Marco Carli
Alle api piacciono i fiori. Anche alle donne piacciono i fiori e non sarà facile trovare qualcuno che sostenga a spada tratta l’idea che i fiori siano brutti. I fiori quindi sono belli per tutti? I tramonti? Le cascate? Esiste qualcosa che nel nostro mondo può essere definita bella universalmente, qualcosa che il nostro cervello può cogliere come bello a prescindere dalle influenze culturali e personali?
La risposta non è affatto semplice. Senza entrare nel dettaglio di cosa sia il bello e come l’arte lo insegua (si potrebbe parlare per ore di come lo insegua e se effettivamente lo insegua), esistono delle regole del bello neurologico? Alcuni scienziati, pochi a dire il vero, si sono occupati di Neuroestetica e sembrano aver trovato qualche elemento a favore di un bello universalmente riconosciuto dal nostro cervello. A cosa ci serva poi apprezzare il bello da un punto di vista biologico è un altro discorso, ancora più complesso e misterioso.
Vilayanur Ramachandran, uno dei massimi esperti del settore, individua 7 regole universali. Una di queste è l’avversione per le coincidenze. Immaginiamo di disegnare due colline di sfondo e una palma in primo piano.

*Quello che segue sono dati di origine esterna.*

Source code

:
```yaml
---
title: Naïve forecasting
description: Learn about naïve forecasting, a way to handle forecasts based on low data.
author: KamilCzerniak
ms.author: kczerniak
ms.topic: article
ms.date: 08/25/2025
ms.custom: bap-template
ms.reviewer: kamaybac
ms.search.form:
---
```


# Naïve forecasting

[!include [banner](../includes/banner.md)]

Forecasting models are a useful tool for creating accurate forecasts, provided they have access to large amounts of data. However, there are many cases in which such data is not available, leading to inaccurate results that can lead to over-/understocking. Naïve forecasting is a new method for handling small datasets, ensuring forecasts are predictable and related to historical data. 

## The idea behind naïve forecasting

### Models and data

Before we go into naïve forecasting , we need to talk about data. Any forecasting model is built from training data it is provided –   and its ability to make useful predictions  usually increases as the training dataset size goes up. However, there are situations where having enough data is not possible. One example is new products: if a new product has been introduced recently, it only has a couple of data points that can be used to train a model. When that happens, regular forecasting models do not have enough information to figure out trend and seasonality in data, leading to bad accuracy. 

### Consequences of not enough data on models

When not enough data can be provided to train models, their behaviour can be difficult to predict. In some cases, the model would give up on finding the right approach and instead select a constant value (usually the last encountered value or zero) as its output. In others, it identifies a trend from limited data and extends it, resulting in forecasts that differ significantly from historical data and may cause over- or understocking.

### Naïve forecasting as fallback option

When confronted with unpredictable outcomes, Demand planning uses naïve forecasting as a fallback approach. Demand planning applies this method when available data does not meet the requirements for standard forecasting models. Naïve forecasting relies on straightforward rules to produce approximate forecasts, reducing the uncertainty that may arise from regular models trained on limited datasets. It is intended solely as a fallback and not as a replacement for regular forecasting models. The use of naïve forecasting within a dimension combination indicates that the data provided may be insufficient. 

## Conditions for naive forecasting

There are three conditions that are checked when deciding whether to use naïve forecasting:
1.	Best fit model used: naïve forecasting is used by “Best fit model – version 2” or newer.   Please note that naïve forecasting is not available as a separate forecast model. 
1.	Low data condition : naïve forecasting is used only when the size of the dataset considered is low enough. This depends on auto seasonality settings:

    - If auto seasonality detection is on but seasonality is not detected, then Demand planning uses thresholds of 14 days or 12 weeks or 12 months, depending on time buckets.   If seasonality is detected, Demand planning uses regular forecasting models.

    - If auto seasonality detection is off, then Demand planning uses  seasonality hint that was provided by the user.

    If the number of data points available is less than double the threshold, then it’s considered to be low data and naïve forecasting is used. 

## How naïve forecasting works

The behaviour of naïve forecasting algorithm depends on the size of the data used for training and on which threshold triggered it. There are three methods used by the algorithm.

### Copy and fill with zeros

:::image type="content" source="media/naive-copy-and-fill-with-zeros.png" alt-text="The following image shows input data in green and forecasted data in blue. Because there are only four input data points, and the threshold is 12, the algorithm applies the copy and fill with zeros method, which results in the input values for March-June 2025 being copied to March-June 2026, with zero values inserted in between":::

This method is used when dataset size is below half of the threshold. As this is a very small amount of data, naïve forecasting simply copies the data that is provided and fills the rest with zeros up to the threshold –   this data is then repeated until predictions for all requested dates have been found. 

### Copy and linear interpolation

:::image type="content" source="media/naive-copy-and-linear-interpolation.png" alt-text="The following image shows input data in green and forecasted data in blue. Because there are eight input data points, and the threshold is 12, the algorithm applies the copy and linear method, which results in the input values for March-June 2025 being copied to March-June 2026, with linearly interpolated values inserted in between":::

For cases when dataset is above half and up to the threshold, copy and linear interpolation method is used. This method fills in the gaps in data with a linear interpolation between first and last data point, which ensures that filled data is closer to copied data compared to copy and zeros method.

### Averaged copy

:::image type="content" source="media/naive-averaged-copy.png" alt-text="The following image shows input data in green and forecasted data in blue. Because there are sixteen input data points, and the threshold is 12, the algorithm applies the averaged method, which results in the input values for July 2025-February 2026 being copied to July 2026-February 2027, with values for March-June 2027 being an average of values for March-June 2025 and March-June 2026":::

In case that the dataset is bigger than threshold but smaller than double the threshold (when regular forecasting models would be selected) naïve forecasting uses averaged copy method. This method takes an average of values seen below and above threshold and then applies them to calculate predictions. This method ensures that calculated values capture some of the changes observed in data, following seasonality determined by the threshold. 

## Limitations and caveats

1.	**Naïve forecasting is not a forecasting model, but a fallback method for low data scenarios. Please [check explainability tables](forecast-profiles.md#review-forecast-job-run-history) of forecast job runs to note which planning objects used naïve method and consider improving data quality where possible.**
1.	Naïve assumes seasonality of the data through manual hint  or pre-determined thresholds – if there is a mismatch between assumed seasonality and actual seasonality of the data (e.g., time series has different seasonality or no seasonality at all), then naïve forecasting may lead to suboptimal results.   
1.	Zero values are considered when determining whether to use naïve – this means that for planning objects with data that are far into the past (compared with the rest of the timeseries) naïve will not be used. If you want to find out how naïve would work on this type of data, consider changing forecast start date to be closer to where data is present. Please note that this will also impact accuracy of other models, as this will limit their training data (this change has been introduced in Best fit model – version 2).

La palma può trovarsi in tutti i punti della scena ovviamente. Ma se noi disegniamo la palma proprio al centro tra le due colline, avremo una qualche avversione per l’immagine risultante. Se pensiamo alla scena come ad una scena reale, ci si rende conto che l’immagine della palma al centro sarebbe possibile solo da un unico punto di vista, la coincidenza appunto, mentre la palma decentrata fa riferimento a molteplici punti di vista. Quindi le immagini con una palma casuale piuttosto che al centro sono molto più comuni nel nostro vissuto. L’immagine della palma al centro è una coincidenza sospetta e il cervello cerca sempre di trovare un’altra interpretazione generica e plausibile per evitare la coincidenza. Se non la trova, l’immagine risulta sgradevole.

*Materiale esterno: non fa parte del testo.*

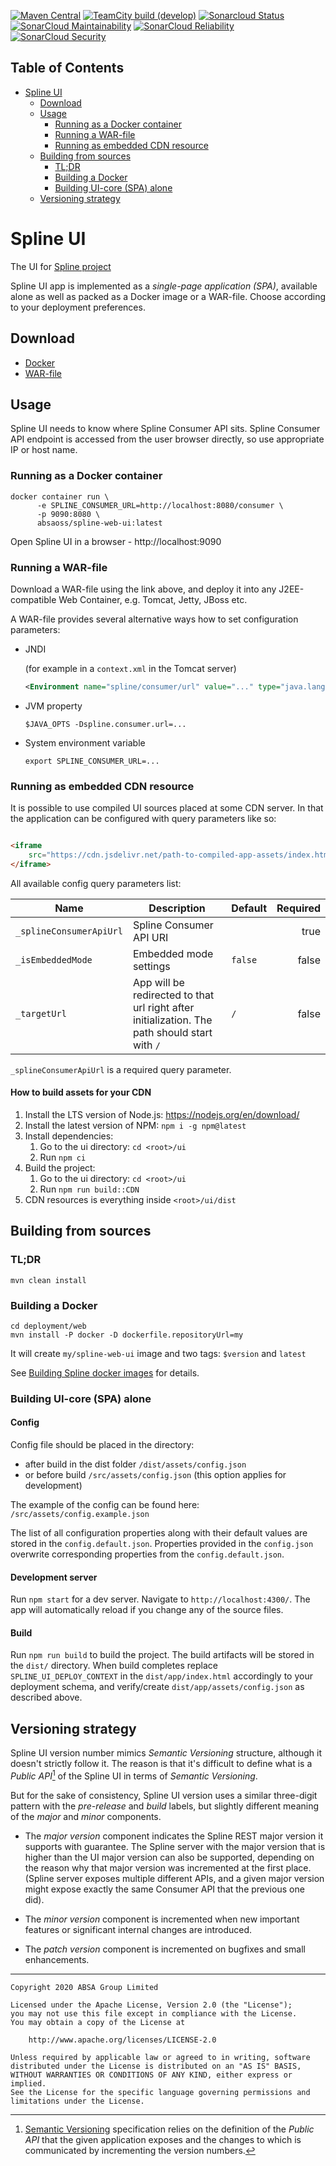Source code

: [![Maven Central](https://maven-badges.herokuapp.com/maven-central/za.co.absa.spline.ui/project/badge.svg)](https://search.maven.org/search?q=g:za.co.absa.spline.ui)
[![TeamCity build (develop)](https://teamcity.jetbrains.com/app/rest/builds/aggregated/strob:%28locator:%28buildType:%28id:OpenSourceProjects_AbsaOSS_SplineUi_AutomaticBuilds%29,branch:develop%29%29/statusIcon.svg)](https://teamcity.jetbrains.com/viewType.html?buildTypeId=OpenSourceProjects_AbsaOSS_SplineUi_AutomaticBuilds&branch=develop&tab=buildTypeStatusDiv)
[![Sonarcloud Status](https://sonarcloud.io/api/project_badges/measure?project=AbsaOSS_spline-ui&metric=alert_status)](https://sonarcloud.io/dashboard?id=AbsaOSS_spline-ui)
[![SonarCloud Maintainability](https://sonarcloud.io/api/project_badges/measure?project=AbsaOSS_spline-ui&metric=sqale_rating)](https://sonarcloud.io/dashboard?id=AbsaOSS_spline-ui)
[![SonarCloud Reliability](https://sonarcloud.io/api/project_badges/measure?project=AbsaOSS_spline-ui&metric=reliability_rating)](https://sonarcloud.io/dashboard?id=AbsaOSS_spline-ui)
[![SonarCloud Security](https://sonarcloud.io/api/project_badges/measure?project=AbsaOSS_spline-ui&metric=security_rating)](https://sonarcloud.io/dashboard?id=AbsaOSS_spline-ui)

## Table of Contents

<!--ts-->

* [Spline UI](#spline-ui)
    * [Download](#download)
    * [Usage](#usage)
        * [Running as a Docker container](#run-as-docker)
        * [Running a WAR-file](#run-as-war)
        * [Running as embedded CDN resource](#run-as-cdn)
    * [Building from sources](#build)
        * [TL;DR](#tldr)
        * [Building a Docker](#build-docker)
        * [Building UI-core (SPA) alone](#build-core)
    * [Versioning strategy](#versioning)

<!-- Added by: wajda, at: Mon 17 May 17:10:10 CEST 2021 -->

<!--te-->

<a id="spline-ui"></a>
# Spline UI

The UI for [Spline project](https://absaoss.github.io/spline/)

Spline UI app is implemented as a _single-page application (SPA)_, available alone as well as packed as a Docker image or a WAR-file. Choose according to your
deployment preferences.

<a id="download"></a>
## Download

- [Docker](https://hub.docker.com/r/absaoss/spline-web-ui)
- [WAR-file](https://search.maven.org/search?q=g:za.co.absa.spline.ui%20AND%20p:war)

<a id="usage"></a>
## Usage

Spline UI needs to know where Spline Consumer API sits. Spline Consumer API endpoint is accessed from the user browser directly, so use appropriate IP
or host name.

<a id="run-as-docker"></a>

### Running as a Docker container

```shell script
docker container run \
      -e SPLINE_CONSUMER_URL=http://localhost:8080/consumer \
      -p 9090:8080 \
      absaoss/spline-web-ui:latest
```

Open Spline UI in a browser - http://localhost:9090

<a id="run-as-war"></a>
### Running a WAR-file

Download a WAR-file using the link above, and deploy it into any J2EE-compatible Web Container, e.g. Tomcat, Jetty, JBoss etc.

A WAR-file provides several alternative ways how to set configuration parameters:

- JNDI

  (for example in a `context.xml` in the Tomcat server)
    ```xml
    <Environment name="spline/consumer/url" value="..." type="java.lang.String"/>
    ```

- JVM property
    ```shell script
    $JAVA_OPTS -Dspline.consumer.url=...
    ```

- System environment variable
    ```shell script
    export SPLINE_CONSUMER_URL=...
    ```

<a id="run-as-cdn"></a>
### Running as embedded CDN resource

It is possible to use compiled UI sources placed at some CDN server. In that the application can be configured with query parameters like so:

```html

<iframe
    src="https://cdn.jsdelivr.net/path-to-compiled-app-assets/index.html?_splineConsumerApiUrl=ENCODED_CONSUMER_API_PATH&_targetUrl=ENCODED_APP_PATH&_isEmbeddedMode=true">
</iframe>
```

All available config query parameters list:

| Name        | Description | Default | Required |
| ----------- | ----------- | ------------- | -----:   |
| `_splineConsumerApiUrl` | Spline Consumer API URI | | true
| `_isEmbeddedMode`       | Embedded mode settings | `false` | false
| `_targetUrl`            | App will be redirected to that url right after initialization. The path should start with `/` | `/` | false

`_splineConsumerApiUrl` is a required query parameter.

#### How to build assets for your CDN

1. Install the LTS version of Node.js: https://nodejs.org/en/download/
2. Install the latest version of NPM: `npm i -g npm@latest`
3. Install dependencies:
    1. Go to the ui directory: `cd <root>/ui`
    2. Run `npm ci`
4. Build the project:
    1. Go to the ui directory: `cd <root>/ui`
    2. Run `npm run build::CDN`
5. CDN resources is everything inside `<root>/ui/dist`

<a id="build"></a>
## Building from sources

<a id="tldr"></a>
### TL;DR

```shell script
mvn clean install
```

<a id="build-docker"></a>
### Building a Docker

```shell script
cd deployment/web
mvn install -P docker -D dockerfile.repositoryUrl=my 
```

It will create `my/spline-web-ui` image and two tags: `$version` and `latest`

See [Building Spline docker images](https://github.com/AbsaOSS/spline-getting-started/blob/main/building-docker.md) for details.

<a id="build-core"></a>
### Building UI-core (SPA) alone

#### Config

Config file should be placed in the directory:

- after build in the dist folder `/dist/assets/config.json`
- or before build `/src/assets/config.json` (this option applies for development)

The example of the config can be found here: `/src/assets/config.example.json`

The list of all configuration properties along with their default values are stored in the `config.default.json`.
Properties provided in the `config.json` overwrite corresponding properties from the `config.default.json`.

#### Development server

Run `npm start` for a dev server. Navigate to `http://localhost:4300/`. The app will automatically reload if you change any of the source files.

#### Build

Run `npm run build` to build the project. The build artifacts will be stored in the `dist/` directory. When build completes
replace `SPLINE_UI_DEPLOY_CONTEXT` in the `dist/app/index.html` accordingly to your deployment schema, and verify/create `dist/app/assets/config.json`
as described above.

<a id="versioning"></a>
## Versioning strategy

Spline UI version number mimics _Semantic Versioning_ structure, although it doesn't strictly follow it. The reason is that it's difficult to define
what is a _Public API_[^1] of the Spline UI in terms of _Semantic Versioning_.

But for the sake of consistency, Spline UI version uses a similar three-digit pattern with the _pre-release_ and _build_ labels, but slightly
different meaning of the _major_ and _minor_ components.

- The _major version_ component indicates the Spline REST major version it supports with guarantee. The Spline server with the major version that is
  higher than the UI major version can also be supported, depending on the reason why that major version was incremented at the first place. (Spline
  server exposes multiple different APIs, and a given major version might expose exactly the same Consumer API that the previous one did).

- The _minor version_ component is incremented when new important features or significant internal changes are introduced.

- The _patch version_ component is incremented on bugfixes and small enhancements.

[^1]: [Semantic Versioning](https://semver.org/) specification relies on the definition of the _Public API_ that the given application exposes and the
changes to which is communicated by incrementing the version numbers.

---

    Copyright 2020 ABSA Group Limited
    
    Licensed under the Apache License, Version 2.0 (the "License");
    you may not use this file except in compliance with the License.
    You may obtain a copy of the License at
    
        http://www.apache.org/licenses/LICENSE-2.0
    
    Unless required by applicable law or agreed to in writing, software
    distributed under the License is distributed on an "AS IS" BASIS,
    WITHOUT WARRANTIES OR CONDITIONS OF ANY KIND, either express or implied.
    See the License for the specific language governing permissions and
    limitations under the License.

Se prendiamo la famosa illusione ottica dei tre cerchietti neri senza uno spicchio che descrivono un triangolo, in realtà non c’è nessun triangolo ma noi lo percepiamo. Infatti, il cervello si insospettisce di fronte alla coincidenza dei tre cerchietti disposti casualmente proprio in quel modo e decide che è più plausibile che ci sia un triangolo bianco che li copre in parte, disegnando gli spicchi. Quindi l’apparato visivo trova il modo di spiegare la coincidenza con un’interpretazione che gli piace. Una analoga operazione non può essere effettuata per la palma al centro delle due colline: il cervello cerca di interpretare la coincidenza, ma non ci riesce e ne esce frustrato.